Bans happen ... its your own risk and everybody should know that . Everyone crying for a refund did not understand how it works and should maybe stop using cheats ? ..

----------


## DvASystems

> Bans happen ... its your own risk and everybody should know that . Everyone crying for a refund did not understand how it works and should maybe stop using cheats ? ..


At least you seem to understand that, however the rest don't. Some even forget you can update the cheat.

As for now I pass the torch to Ko1n who I believe has the longest running undetected cheat.
Then the runner up is Zemana.

Good luck boys.

edit: Kefka got hit by the same small banwave.
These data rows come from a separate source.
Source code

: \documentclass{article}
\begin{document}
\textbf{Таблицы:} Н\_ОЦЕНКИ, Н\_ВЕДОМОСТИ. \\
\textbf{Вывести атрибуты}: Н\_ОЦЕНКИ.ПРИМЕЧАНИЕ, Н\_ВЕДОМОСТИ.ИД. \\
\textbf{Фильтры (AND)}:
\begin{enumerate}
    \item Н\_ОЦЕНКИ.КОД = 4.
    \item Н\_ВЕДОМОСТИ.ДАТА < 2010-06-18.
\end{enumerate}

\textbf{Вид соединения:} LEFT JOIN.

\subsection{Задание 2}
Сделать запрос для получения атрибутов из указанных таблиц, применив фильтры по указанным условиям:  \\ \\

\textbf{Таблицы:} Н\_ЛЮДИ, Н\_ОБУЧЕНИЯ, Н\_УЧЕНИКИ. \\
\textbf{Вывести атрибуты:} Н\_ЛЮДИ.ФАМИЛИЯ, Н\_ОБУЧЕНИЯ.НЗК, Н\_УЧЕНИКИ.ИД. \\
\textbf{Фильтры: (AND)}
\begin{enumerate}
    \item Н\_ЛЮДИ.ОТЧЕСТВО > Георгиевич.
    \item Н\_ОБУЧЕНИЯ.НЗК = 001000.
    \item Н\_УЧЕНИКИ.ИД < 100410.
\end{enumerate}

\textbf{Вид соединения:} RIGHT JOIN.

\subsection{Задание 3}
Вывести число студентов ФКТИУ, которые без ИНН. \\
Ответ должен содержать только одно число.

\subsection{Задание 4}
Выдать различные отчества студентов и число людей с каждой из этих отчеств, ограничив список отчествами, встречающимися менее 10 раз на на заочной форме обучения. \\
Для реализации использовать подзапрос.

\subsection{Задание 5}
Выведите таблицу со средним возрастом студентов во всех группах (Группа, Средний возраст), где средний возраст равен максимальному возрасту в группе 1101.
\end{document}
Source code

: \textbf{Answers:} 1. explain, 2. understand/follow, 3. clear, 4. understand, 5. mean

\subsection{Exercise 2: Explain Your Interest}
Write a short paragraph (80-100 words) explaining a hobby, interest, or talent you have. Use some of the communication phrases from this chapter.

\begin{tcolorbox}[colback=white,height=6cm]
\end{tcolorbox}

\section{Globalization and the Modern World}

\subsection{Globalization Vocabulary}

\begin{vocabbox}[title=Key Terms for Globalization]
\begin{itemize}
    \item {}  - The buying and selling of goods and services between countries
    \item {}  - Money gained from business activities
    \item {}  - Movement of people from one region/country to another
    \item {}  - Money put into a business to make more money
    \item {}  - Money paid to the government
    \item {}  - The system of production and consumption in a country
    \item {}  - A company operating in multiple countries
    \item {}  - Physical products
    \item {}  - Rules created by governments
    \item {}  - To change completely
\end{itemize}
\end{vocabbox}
Note it's not all users getting banned, just a select few as there's always a risk.

----------


## Nokokopuffs

Looks like Blizzard truly isn't messing around in regards to cheating in OW. Do you think they'll keep up their zealous stance & keep fighting it or let up in due time like Valve did with CSGO?

----------


## mankey1337

It will always be a cat and mouse game with cheat providers and their games. Valve has also not given up their game making millions of dollars. Valve likes to do ban waves by the thousands aka ban whomever gets flagged. This Overwatch ban wave seems to either be banning small amounts here and there or just manual bans from user reports. My guess might just be user reports but honestly we will see within the week to see if that is true. I sugguest not using any cheat for a couple of days just to see the outcome of this weird "ban wave" that is occuring.

----------